**What you will do:** Copy nothing but the lines below running from the line containing "1. Extract the" through the line containing "3. Extract the", both end lines included.

Saved entries:
=-=-=

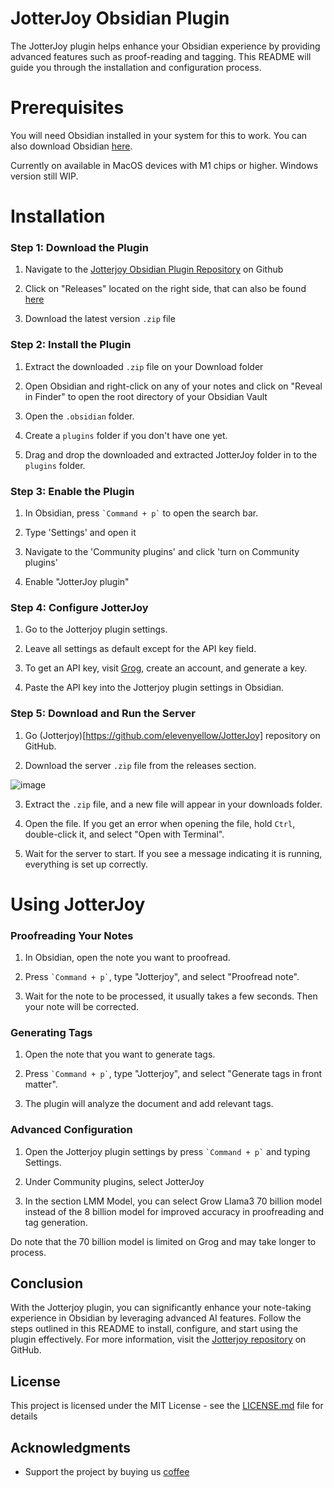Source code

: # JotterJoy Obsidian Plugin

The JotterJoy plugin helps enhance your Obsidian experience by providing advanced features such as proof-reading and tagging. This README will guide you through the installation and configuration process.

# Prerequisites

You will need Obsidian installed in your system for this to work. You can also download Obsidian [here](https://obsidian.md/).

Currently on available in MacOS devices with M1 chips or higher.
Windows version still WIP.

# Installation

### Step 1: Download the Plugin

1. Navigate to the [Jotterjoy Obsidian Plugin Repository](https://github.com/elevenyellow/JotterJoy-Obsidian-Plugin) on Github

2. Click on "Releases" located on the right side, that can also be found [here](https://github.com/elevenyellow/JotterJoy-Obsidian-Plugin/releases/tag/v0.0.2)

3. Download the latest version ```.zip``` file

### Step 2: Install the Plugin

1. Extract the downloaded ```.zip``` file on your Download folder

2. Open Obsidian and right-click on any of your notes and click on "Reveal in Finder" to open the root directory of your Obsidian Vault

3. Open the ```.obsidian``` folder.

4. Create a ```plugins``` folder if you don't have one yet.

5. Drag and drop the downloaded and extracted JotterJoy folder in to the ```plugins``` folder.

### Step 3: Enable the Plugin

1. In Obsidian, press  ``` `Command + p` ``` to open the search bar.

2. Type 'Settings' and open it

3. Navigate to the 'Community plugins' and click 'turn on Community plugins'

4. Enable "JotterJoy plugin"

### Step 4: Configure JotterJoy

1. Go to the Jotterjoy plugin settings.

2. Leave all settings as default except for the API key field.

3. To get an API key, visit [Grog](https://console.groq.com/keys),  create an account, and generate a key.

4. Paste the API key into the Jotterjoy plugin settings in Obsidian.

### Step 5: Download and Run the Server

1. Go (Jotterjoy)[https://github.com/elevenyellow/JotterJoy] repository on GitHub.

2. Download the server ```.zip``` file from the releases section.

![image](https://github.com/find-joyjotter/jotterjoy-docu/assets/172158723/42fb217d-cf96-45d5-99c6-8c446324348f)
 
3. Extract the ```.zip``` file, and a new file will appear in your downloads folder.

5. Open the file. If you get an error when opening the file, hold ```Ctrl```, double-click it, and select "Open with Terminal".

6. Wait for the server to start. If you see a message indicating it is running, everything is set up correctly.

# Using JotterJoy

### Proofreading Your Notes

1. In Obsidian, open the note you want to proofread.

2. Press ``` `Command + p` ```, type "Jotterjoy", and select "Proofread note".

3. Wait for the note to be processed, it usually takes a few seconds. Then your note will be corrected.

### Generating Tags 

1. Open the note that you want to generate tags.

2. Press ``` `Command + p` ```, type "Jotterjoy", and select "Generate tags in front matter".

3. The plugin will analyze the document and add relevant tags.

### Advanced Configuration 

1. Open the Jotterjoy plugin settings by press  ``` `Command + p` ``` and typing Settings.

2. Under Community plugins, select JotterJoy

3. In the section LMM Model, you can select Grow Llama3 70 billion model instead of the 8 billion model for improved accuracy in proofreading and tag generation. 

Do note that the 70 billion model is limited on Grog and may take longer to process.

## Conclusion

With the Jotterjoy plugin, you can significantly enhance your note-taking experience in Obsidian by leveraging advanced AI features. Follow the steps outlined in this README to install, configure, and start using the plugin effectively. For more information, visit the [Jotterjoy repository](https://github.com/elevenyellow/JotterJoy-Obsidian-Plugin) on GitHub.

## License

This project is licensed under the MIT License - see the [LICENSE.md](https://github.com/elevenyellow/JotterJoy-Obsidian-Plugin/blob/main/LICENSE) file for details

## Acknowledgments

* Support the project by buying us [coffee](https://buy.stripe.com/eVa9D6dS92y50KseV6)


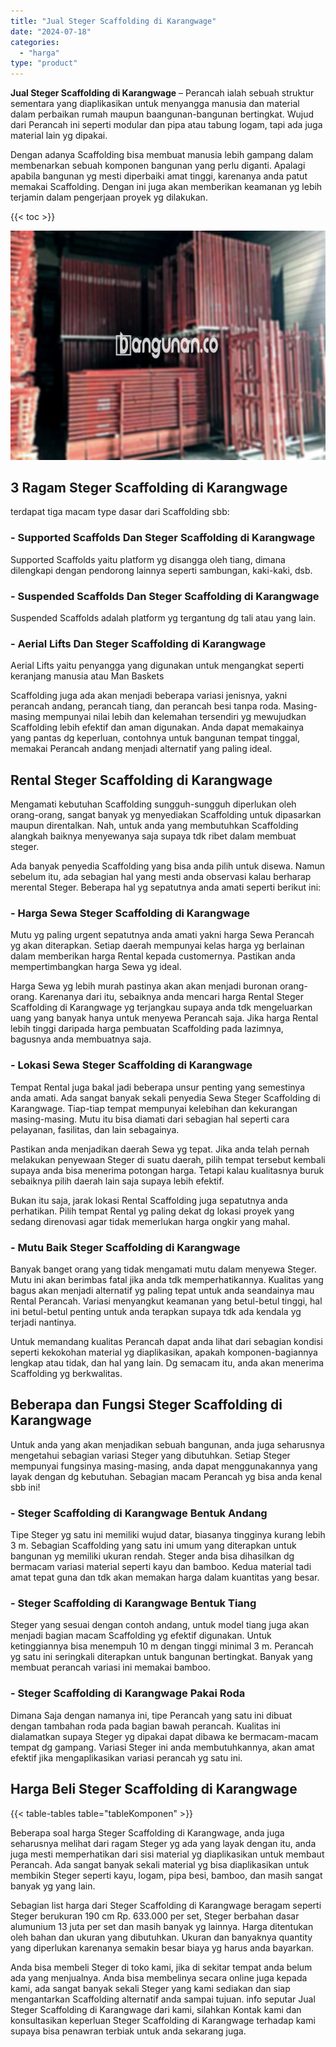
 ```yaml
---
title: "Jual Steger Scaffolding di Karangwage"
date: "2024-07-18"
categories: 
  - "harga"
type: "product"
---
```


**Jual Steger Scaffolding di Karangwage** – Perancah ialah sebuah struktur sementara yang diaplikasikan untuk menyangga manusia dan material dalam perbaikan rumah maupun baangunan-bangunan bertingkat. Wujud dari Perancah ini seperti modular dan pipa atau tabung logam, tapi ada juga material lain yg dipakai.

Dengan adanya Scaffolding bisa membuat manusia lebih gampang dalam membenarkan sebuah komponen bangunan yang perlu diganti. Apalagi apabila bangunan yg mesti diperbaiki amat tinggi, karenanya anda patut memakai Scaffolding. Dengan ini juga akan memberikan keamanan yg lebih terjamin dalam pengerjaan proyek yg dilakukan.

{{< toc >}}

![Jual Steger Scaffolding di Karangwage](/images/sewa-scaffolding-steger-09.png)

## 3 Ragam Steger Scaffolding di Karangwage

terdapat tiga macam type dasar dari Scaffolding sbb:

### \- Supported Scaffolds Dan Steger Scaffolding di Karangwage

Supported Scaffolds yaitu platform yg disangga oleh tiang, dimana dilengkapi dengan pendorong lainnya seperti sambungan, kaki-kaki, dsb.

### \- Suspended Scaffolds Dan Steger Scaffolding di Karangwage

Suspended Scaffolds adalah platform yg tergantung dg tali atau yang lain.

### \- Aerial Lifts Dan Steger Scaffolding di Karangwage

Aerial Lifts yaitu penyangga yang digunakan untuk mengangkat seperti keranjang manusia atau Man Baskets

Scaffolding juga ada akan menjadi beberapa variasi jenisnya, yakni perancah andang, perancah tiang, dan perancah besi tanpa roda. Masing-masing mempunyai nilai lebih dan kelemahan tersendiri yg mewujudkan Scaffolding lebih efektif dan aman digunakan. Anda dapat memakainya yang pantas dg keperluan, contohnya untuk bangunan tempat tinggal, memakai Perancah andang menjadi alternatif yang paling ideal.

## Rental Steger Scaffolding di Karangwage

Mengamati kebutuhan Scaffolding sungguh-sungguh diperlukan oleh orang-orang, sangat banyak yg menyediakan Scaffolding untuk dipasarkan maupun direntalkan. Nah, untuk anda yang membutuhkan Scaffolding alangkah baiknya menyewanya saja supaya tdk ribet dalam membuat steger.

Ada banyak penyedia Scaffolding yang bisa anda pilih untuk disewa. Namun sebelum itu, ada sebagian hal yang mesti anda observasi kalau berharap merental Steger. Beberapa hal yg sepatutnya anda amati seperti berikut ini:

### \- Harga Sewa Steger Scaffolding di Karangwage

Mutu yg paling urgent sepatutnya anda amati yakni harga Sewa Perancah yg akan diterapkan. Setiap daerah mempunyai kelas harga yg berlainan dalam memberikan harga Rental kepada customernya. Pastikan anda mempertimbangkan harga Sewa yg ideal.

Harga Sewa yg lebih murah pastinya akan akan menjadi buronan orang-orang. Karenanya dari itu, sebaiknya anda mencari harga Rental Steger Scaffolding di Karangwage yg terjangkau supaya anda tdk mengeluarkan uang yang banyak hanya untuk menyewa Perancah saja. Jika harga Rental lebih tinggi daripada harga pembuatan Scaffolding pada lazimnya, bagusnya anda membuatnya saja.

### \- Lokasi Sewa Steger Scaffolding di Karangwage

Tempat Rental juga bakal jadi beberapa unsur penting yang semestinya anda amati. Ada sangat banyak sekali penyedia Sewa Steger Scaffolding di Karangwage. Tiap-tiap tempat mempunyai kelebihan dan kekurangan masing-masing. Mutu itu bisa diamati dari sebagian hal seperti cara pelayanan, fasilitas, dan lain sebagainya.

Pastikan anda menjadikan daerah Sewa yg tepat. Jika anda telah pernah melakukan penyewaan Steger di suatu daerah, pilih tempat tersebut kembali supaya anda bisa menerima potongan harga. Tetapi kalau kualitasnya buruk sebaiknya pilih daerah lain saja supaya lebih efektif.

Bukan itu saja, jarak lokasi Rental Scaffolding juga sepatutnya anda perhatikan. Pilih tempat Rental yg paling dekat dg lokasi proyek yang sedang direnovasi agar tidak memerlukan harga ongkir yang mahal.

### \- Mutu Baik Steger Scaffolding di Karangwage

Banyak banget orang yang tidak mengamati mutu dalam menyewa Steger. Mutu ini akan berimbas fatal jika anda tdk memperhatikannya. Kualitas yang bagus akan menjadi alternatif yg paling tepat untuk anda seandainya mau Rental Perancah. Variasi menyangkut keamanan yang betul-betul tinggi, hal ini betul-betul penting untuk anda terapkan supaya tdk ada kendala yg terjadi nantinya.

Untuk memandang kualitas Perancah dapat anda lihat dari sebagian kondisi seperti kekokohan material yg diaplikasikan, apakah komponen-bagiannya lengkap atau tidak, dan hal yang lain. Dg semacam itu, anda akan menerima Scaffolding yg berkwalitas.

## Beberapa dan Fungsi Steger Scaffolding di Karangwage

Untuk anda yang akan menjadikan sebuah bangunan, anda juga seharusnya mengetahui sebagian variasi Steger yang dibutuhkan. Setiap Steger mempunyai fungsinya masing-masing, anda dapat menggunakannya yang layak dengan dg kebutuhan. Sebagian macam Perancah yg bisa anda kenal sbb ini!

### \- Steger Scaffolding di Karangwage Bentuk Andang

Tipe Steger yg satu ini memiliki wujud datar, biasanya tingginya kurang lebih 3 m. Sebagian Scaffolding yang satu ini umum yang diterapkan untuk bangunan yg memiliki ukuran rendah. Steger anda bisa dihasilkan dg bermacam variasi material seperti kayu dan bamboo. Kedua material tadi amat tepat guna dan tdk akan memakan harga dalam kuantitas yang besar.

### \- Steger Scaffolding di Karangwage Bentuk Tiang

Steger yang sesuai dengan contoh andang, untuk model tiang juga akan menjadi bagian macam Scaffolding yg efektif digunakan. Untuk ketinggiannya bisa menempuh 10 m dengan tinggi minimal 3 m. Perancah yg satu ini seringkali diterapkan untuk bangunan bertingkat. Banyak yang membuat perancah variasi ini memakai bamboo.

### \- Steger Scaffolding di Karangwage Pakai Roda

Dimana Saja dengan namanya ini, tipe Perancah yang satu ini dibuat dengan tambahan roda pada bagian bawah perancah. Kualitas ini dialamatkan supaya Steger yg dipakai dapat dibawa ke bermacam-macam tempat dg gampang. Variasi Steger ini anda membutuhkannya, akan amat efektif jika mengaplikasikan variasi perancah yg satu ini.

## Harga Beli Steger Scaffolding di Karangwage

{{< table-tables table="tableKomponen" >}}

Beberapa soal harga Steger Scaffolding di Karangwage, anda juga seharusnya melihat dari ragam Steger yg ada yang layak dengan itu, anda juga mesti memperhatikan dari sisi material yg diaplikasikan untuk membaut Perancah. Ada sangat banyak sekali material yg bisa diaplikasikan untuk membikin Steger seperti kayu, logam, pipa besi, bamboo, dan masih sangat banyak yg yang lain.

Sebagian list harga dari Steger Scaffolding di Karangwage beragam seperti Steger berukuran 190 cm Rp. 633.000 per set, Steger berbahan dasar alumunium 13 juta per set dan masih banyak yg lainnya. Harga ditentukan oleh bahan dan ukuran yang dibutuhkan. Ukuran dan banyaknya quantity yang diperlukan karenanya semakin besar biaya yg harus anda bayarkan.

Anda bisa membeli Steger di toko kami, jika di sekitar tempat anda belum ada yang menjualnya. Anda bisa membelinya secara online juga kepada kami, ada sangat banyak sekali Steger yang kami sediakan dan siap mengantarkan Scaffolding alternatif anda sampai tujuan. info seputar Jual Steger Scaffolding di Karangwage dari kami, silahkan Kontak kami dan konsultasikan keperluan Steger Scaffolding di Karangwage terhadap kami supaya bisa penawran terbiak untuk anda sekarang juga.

=-=-=

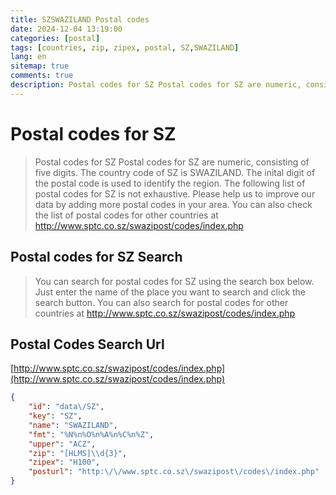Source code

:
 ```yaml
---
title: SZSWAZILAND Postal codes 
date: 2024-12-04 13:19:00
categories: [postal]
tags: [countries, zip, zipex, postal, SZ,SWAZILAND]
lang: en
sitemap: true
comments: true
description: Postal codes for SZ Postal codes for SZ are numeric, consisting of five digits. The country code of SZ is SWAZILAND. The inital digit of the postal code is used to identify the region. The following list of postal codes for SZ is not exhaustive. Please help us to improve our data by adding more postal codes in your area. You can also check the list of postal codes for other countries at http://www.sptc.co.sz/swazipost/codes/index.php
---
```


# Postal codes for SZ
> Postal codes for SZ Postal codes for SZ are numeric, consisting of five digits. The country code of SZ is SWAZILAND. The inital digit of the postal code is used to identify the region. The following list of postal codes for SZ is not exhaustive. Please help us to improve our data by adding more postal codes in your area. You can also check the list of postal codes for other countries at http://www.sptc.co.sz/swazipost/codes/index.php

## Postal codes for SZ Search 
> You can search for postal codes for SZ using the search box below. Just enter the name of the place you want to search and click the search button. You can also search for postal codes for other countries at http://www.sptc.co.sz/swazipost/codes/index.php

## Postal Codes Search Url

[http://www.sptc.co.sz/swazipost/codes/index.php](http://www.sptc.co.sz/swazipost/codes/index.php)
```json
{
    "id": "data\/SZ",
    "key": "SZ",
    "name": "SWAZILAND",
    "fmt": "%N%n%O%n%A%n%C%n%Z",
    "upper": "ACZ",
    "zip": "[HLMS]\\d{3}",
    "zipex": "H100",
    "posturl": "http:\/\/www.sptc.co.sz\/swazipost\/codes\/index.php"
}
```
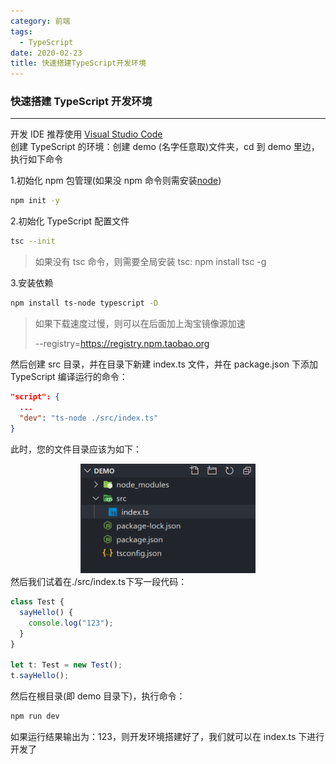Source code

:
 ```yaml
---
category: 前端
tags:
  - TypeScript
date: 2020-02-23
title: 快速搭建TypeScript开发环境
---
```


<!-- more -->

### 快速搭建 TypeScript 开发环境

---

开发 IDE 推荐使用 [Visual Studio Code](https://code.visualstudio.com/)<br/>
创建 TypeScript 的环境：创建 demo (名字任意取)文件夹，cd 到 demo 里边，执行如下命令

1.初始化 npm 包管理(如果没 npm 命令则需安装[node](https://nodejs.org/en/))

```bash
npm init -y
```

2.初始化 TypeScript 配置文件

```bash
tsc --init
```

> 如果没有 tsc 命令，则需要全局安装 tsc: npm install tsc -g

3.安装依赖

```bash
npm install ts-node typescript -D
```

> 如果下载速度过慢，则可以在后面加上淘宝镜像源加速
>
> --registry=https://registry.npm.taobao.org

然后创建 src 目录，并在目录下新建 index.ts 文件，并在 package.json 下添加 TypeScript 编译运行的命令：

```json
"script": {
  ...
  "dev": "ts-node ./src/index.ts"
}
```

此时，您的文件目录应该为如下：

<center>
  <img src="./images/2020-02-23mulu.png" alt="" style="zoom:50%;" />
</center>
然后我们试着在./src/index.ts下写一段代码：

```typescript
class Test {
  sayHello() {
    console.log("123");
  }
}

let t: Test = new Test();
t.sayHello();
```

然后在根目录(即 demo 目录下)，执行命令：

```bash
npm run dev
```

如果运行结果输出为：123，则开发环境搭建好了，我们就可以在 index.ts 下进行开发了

=-=-=

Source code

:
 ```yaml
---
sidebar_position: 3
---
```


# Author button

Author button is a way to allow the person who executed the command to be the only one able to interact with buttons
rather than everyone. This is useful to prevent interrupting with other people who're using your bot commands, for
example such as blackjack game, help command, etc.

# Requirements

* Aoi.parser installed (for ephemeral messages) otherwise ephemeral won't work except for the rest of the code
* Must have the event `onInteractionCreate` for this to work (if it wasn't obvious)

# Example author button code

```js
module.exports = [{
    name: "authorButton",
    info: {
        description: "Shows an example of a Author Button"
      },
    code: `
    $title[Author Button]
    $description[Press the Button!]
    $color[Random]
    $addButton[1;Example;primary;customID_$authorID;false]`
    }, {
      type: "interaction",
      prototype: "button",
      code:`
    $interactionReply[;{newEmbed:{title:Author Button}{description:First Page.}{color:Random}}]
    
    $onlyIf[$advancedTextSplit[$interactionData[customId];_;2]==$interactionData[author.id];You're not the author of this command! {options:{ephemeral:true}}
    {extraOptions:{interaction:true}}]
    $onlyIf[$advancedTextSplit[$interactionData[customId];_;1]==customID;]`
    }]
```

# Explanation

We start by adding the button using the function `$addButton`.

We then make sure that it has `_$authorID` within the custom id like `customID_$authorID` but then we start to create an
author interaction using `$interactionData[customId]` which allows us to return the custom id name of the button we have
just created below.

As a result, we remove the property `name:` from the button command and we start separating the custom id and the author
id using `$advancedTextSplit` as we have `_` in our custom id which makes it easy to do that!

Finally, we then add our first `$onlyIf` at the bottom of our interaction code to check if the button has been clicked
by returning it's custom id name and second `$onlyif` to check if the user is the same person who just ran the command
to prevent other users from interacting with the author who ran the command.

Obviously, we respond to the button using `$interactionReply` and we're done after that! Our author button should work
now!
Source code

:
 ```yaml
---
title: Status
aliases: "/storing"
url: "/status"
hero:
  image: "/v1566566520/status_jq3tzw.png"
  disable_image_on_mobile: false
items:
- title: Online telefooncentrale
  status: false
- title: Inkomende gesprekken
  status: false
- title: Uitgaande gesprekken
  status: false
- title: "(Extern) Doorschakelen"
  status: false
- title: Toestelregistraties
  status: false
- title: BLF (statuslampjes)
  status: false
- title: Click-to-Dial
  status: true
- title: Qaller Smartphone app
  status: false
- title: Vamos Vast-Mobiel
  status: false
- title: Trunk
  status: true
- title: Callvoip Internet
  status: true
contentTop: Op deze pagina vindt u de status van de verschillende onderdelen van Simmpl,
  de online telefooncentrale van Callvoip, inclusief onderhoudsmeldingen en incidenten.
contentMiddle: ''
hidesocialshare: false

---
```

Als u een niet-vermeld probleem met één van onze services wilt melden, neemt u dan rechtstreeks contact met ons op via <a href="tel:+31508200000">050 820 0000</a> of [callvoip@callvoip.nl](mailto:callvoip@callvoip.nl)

=-=-=

**Your response:**
1. Extract the downloaded ```.zip``` file on your Download folder

2. Open Obsidian and right-click on any of your notes and click on "Reveal in Finder" to open the root directory of your Obsidian Vault

3. Open the ```.obsidian``` folder.

4. Create a ```plugins``` folder if you don't have one yet.

5. Drag and drop the downloaded and extracted JotterJoy folder in to the ```plugins``` folder.

### Step 3: Enable the Plugin

1. In Obsidian, press  ``` `Command + p` ``` to open the search bar.

2. Type 'Settings' and open it

3. Navigate to the 'Community plugins' and click 'turn on Community plugins'

4. Enable "JotterJoy plugin"

### Step 4: Configure JotterJoy

1. Go to the Jotterjoy plugin settings.

2. Leave all settings as default except for the API key field.

3. To get an API key, visit [Grog](https://console.groq.com/keys),  create an account, and generate a key.

4. Paste the API key into the Jotterjoy plugin settings in Obsidian.

### Step 5: Download and Run the Server

1. Go (Jotterjoy)[https://github.com/elevenyellow/JotterJoy] repository on GitHub.

2. Download the server ```.zip``` file from the releases section.

![image](https://github.com/find-joyjotter/jotterjoy-docu/assets/172158723/42fb217d-cf96-45d5-99c6-8c446324348f)
 
3. Extract the ```.zip``` file, and a new file will appear in your downloads folder.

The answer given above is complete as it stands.